**ASSIGNMENT**
Starting at the first entry below, repeat all the data word for word and drop the pictures.
◆ ◆ ◆
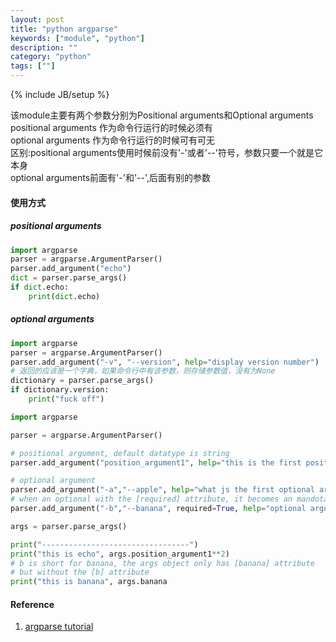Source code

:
 ```yaml
---
layout: post
title: "python argparse"
keywords: ["module", "python"]
description: ""
category: "python"
tags: [""]
---
```

{% include JB/setup %}


该module主要有两个参数分别为Positional arguments和Optional arguments<br/>
positional arguments 作为命令行运行的时候必须有<br/>
optional arguments   作为命令行运行的时候可有可无<br/>
区别:positional arguments使用时候前没有'-'或者'--'符号，参数只要一个就是它本身<br/>
     optional arguments前面有'-'和'--',后面有别的参数


#### 使用方式
##### positional arguments
```python
import argparse
parser = argparse.ArgumentParser()
parser.add_argument("echo")
dict = parser.parse_args()
if dict.echo:
    print(dict.echo)
```
##### optional arguments
```python
import argparse
parser = argparse.ArgumentParser()
parser.add_argument("-v", "--version", help="display version number")
# 返回的应该是一个字典，如果命令行中有该参数，则存储参数值，没有为None
dictionary = parser.parse_args()
if dictionary.version:
    print("fuck off")

```

```python
import argparse

parser = argparse.ArgumentParser()

# positional argument, default datatype is string
parser.add_argument("position_argument1", help="this is the first positional argument", type=int)

# optional argument
parser.add_argument("-a","--apple", help="what js the first optional argument")
# when an optional with the [required] attribute, it becomes an mandotary
parser.add_argument("-b","--banana", required=True, help="optional argument which are mandatory")

args = parser.parse_args()

print("---------------------------------")
print("this is echo", args.position_argument1**2)
# b is short for banana, the args object only has [banana] attribute
# but without the [b] attribute
print("this is banana", args.banana
```


#### Reference
1. [argparse tutorial](https://docs.python.org/3/howto/argparse.html#introducing-positional-arguments)
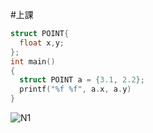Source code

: #上課
```c
struct POINT{
  float x,y;
};
int main()
{
  struct POINT a = {3.1, 2.2};
  printf("%f %f", a.x, a.y)
}
```
![N1]()
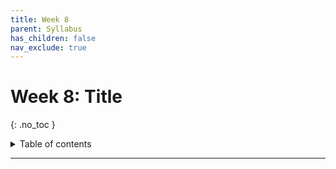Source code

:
 ```yaml
---
title: Week 8
parent: Syllabus
has_children: false
nav_exclude: true
---
```


# Week 8: Title
{: .no_toc }

<details closed markdown="block">
  <summary>
    Table of contents
  </summary>
  {: .text-delta }
1. TOC
{:toc}
</details>

---

<!-- ########################################################################### -->

<!-- # Class - Monday, Oct. 18

<details closed markdown="block">
  <summary>Details</summary>

</details> -->

<!-- ########################################################################### -->

<!-- ########################################################################### -->

<!-- # Class - Thursday, Oct. 21

<details closed markdown="block">
  <summary>Details</summary>

</details> -->

<!-- ########################################################################### -->

<!-- ########################################################################### -->

<!-- # Recitation - Friday, Oct. 22

<details closed markdown="block">
  <summary>Details</summary>

</details> -->

<!-- ########################################################################### -->
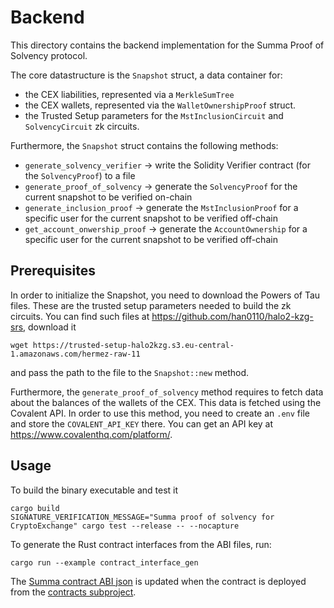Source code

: # Backend

This directory contains the backend implementation for the Summa Proof of Solvency protocol.

The core datastructure is the `Snapshot` struct, a data container for:

- the CEX liabilities, represented via a `MerkleSumTree`
- the CEX wallets, represented via the `WalletOwnershipProof` struct.
- the Trusted Setup parameters for the `MstInclusionCircuit` and `SolvencyCircuit` zk circuits.

Furthermore, the `Snapshot` struct contains the following methods:

- `generate_solvency_verifier` -> write the Solidity Verifier contract (for the `SolvencyProof`) to a file
- `generate_proof_of_solvency` -> generate the `SolvencyProof` for the current snapshot to be verified on-chain
- `generate_inclusion_proof` -> generate the `MstInclusionProof` for a specific user for the current snapshot to be verified off-chain
- `get_account_onwership_proof` -> generate the `AccountOwnership` for a specific user for the current snapshot to be verified off-chain

## Prerequisites

In order to initialize the Snapshot, you need to download the Powers of Tau files. These are the trusted setup parameters needed to build the zk circuits. You can find such files at https://github.com/han0110/halo2-kzg-srs, download it

```
wget https://trusted-setup-halo2kzg.s3.eu-central-1.amazonaws.com/hermez-raw-11
```

and pass the path to the file to the `Snapshot::new` method.

Furthermore, the `generate_proof_of_solvency` method requires to fetch data about the balances of the wallets of the CEX. This data is fetched using the Covalent API. In order to use this method, you need to create an `.env` file and store the `COVALENT_API_KEY` there. You can get an API key at https://www.covalenthq.com/platform/.

## Usage

To build the binary executable and test it

```
cargo build
SIGNATURE_VERIFICATION_MESSAGE="Summa proof of solvency for CryptoExchange" cargo test --release -- --nocapture
```

To generate the Rust contract interfaces from the ABI files, run:

```
cargo run --example contract_interface_gen
```

The [Summa contract ABI json](./src/contracts/Summa.json) is updated when the contract is deployed from the [contracts subproject](./../contracts/README.md).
◆ ◆ ◆
**ANSWER TO THIS TASK**
Source code

:
 ```yaml
---
layout: post
title: "python argparse"
keywords: ["module", "python"]
description: ""
category: "python"
tags: [""]
---
```

{% include JB/setup %}


该module主要有两个参数分别为Positional arguments和Optional arguments<br/>
positional arguments 作为命令行运行的时候必须有<br/>
optional arguments   作为命令行运行的时候可有可无<br/>
区别:positional arguments使用时候前没有'-'或者'--'符号，参数只要一个就是它本身<br/>
     optional arguments前面有'-'和'--',后面有别的参数


#### 使用方式
##### positional arguments
```python
import argparse
parser = argparse.ArgumentParser()
parser.add_argument("echo")
dict = parser.parse_args()
if dict.echo:
    print(dict.echo)
```
##### optional arguments
```python
import argparse
parser = argparse.ArgumentParser()
parser.add_argument("-v", "--version", help="display version number")
# 返回的应该是一个字典，如果命令行中有该参数，则存储参数值，没有为None
dictionary = parser.parse_args()
if dictionary.version:
    print("fuck off")

```

```python
import argparse

parser = argparse.ArgumentParser()

# positional argument, default datatype is string
parser.add_argument("position_argument1", help="this is the first positional argument", type=int)

# optional argument
parser.add_argument("-a","--apple", help="what js the first optional argument")
# when an optional with the [required] attribute, it becomes an mandotary
parser.add_argument("-b","--banana", required=True, help="optional argument which are mandatory")

args = parser.parse_args()

print("---------------------------------")
print("this is echo", args.position_argument1**2)
# b is short for banana, the args object only has [banana] attribute
# but without the [b] attribute
print("this is banana", args.banana
```


#### Reference
1. [argparse tutorial](https://docs.python.org/3/howto/argparse.html#introducing-positional-arguments)
Source code

: #上課
```c
struct POINT{
  float x,y;
};
int main()
{
  struct POINT a = {3.1, 2.2};
  printf("%f %f", a.x, a.y)
}
```
![N1]()
Source code

:
 ```yaml
---
title: Week 8
parent: Syllabus
has_children: false
nav_exclude: true
---
```


# Week 8: Title
{: .no_toc }

<details closed markdown="block">
  <summary>
    Table of contents
  </summary>
  {: .text-delta }
1. TOC
{:toc}
</details>

---

<!-- ########################################################################### -->

<!-- # Class - Monday, Oct. 18

<details closed markdown="block">
  <summary>Details</summary>

</details> -->

<!-- ########################################################################### -->

<!-- ########################################################################### -->

<!-- # Class - Thursday, Oct. 21

<details closed markdown="block">
  <summary>Details</summary>

</details> -->

<!-- ########################################################################### -->

<!-- ########################################################################### -->

<!-- # Recitation - Friday, Oct. 22

<details closed markdown="block">
  <summary>Details</summary>

</details> -->

<!-- ########################################################################### -->
Source code

: # Backend

This directory contains the backend implementation for the Summa Proof of Solvency protocol.

The core datastructure is the `Snapshot` struct, a data container for:

- the CEX liabilities, represented via a `MerkleSumTree`
- the CEX wallets, represented via the `WalletOwnershipProof` struct.
- the Trusted Setup parameters for the `MstInclusionCircuit` and `SolvencyCircuit` zk circuits.

Furthermore, the `Snapshot` struct contains the following methods:

- `generate_solvency_verifier` -> write the Solidity Verifier contract (for the `SolvencyProof`) to a file
- `generate_proof_of_solvency` -> generate the `SolvencyProof` for the current snapshot to be verified on-chain
- `generate_inclusion_proof` -> generate the `MstInclusionProof` for a specific user for the current snapshot to be verified off-chain
- `get_account_onwership_proof` -> generate the `AccountOwnership` for a specific user for the current snapshot to be verified off-chain

## Prerequisites

In order to initialize the Snapshot, you need to download the Powers of Tau files. These are the trusted setup parameters needed to build the zk circuits. You can find such files at https://github.com/han0110/halo2-kzg-srs, download it

```
wget https://trusted-setup-halo2kzg.s3.eu-central-1.amazonaws.com/hermez-raw-11
```

and pass the path to the file to the `Snapshot::new` method.

Furthermore, the `generate_proof_of_solvency` method requires to fetch data about the balances of the wallets of the CEX. This data is fetched using the Covalent API. In order to use this method, you need to create an `.env` file and store the `COVALENT_API_KEY` there. You can get an API key at https://www.covalenthq.com/platform/.

## Usage

To build the binary executable and test it

```
cargo build
SIGNATURE_VERIFICATION_MESSAGE="Summa proof of solvency for CryptoExchange" cargo test --release -- --nocapture
```

To generate the Rust contract interfaces from the ABI files, run:

```
cargo run --example contract_interface_gen
```

The [Summa contract ABI json](./src/contracts/Summa.json) is updated when the contract is deployed from the [contracts subproject](./../contracts/README.md).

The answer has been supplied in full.